I think it was Martyn Lloyd Jones who really stressed this, don’t talk about yourself, talk about the text.
And I get that. I really do.
The sermon is not about me. I don’t want to get in the way. I don’t want people to leave looking or thinking about me but about Jesus Christ. And I definitely don’t think I’m all that exciting anyway.
That said, I’m just wondering…
For one thing, I’m wondering whether or not we might be missing out on a wonderful, God-given teaching tool.
Look at the apostle Paul. There is a lot of his life in his letters. Why? I think one reason is because it helps us see the truth lived out. Isn’t that one of the points of having elders in the church? To show the church what it looks like to live for Christ.
Whether or not we talk about ourselves in our sermons, I’m convinced we need to talk about this – we need to not only tell our people what the text says, we need to show them how to interact with Scripture in a real way in real life.
We need to give them real, living breathing examples of how the truth we are preaching plays itself out at work, when they are struggling, when they are doing well.
For another thing, I’m wondering if talking about telling our stories is missing the point anyway. Our story is God’s story – our individual lives are examples of how He is accomplishing His sanctifying, redeeming, saving work. If we talk about our stories as if they were our stories, then we are missing the point. But what if we did at least every once in a while pepper our sermons with illustrations of how God is working out His story in our lives?
I for one, think that’s more than acceptable.
I think it is desperately needed.
2 thoughts on “Talking about me…”
I just noticed that Paul Tripp gives helpful counsel for telling Christ-centered stories. I quote:
“1. Tell your story in a way that breaks down the misconception that you are essentially different from the person you are helping.

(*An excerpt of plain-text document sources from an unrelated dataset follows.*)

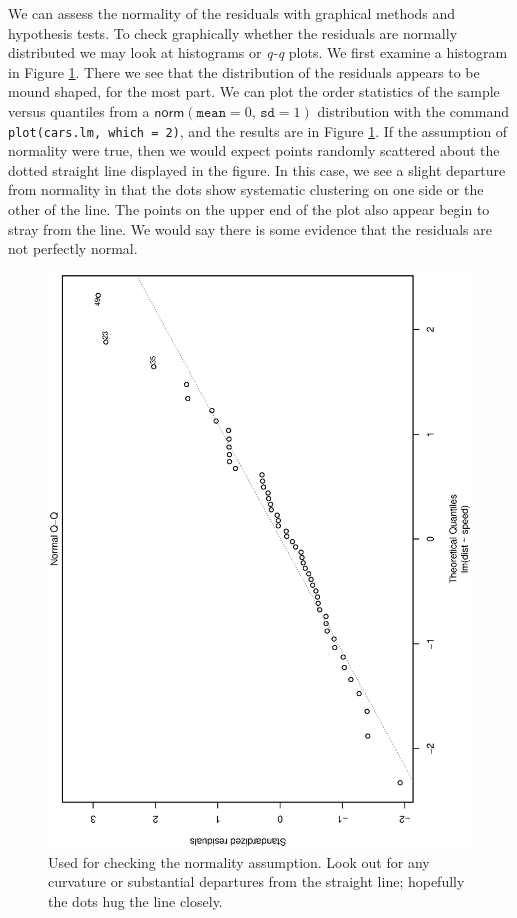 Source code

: \documentclass[captions=tableheading]{scrbook}
\begin{document}
We can assess the normality of the residuals with graphical methods and hypothesis tests. To check graphically whether the residuals are normally distributed we may look at histograms or \emph{q-q} plots. We first examine a histogram in Figure \ref{fig-Normal-q-q-plot-cars}. There we see that the distribution of the residuals appears to be mound shaped, for the most part. We can plot the order statistics of the sample versus quantiles from a \(\mathsf{norm}(\mathtt{mean}=0,\,\mathtt{sd}=1)\) distribution with the command \texttt{plot(cars.lm, which = 2)}, and the results are in Figure \ref{fig-Normal-q-q-plot-cars}. If the assumption of normality were true, then we would expect points randomly scattered about the dotted straight line displayed in the figure. In this case, we see a slight departure from normality in that the dots show systematic clustering on one side or the other of the line. The points on the upper end of the plot also appear begin to stray from the line. We would say there is some evidence that the residuals are not perfectly normal. 

\begin{figure}[th]
  \includegraphics[angle=270, totalheight=4in]{ps/slr/Normal-q-q-plot-cars.ps}
  \caption[Normal q-q plot of the residuals for the \texttt{cars} data]{\small Used for checking the normality assumption. Look out for
any curvature or substantial departures from the straight line; hopefully
the dots hug the line closely.}
  \label{fig-Normal-q-q-plot-cars}
\end{figure}
\end{document}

2. Always tell a completed story.
3. As you tell your story be honest in describing your own struggles.
4. Be discerning and purposeful as you tell your story.
5. Always tell your story in a way that makes GOd the key actor in the drama.
6. Tell your story with humility, admitting your need for continuing grace.
7. Always make it clear that you are not what people need.
8. The goal of your story should always be worship.”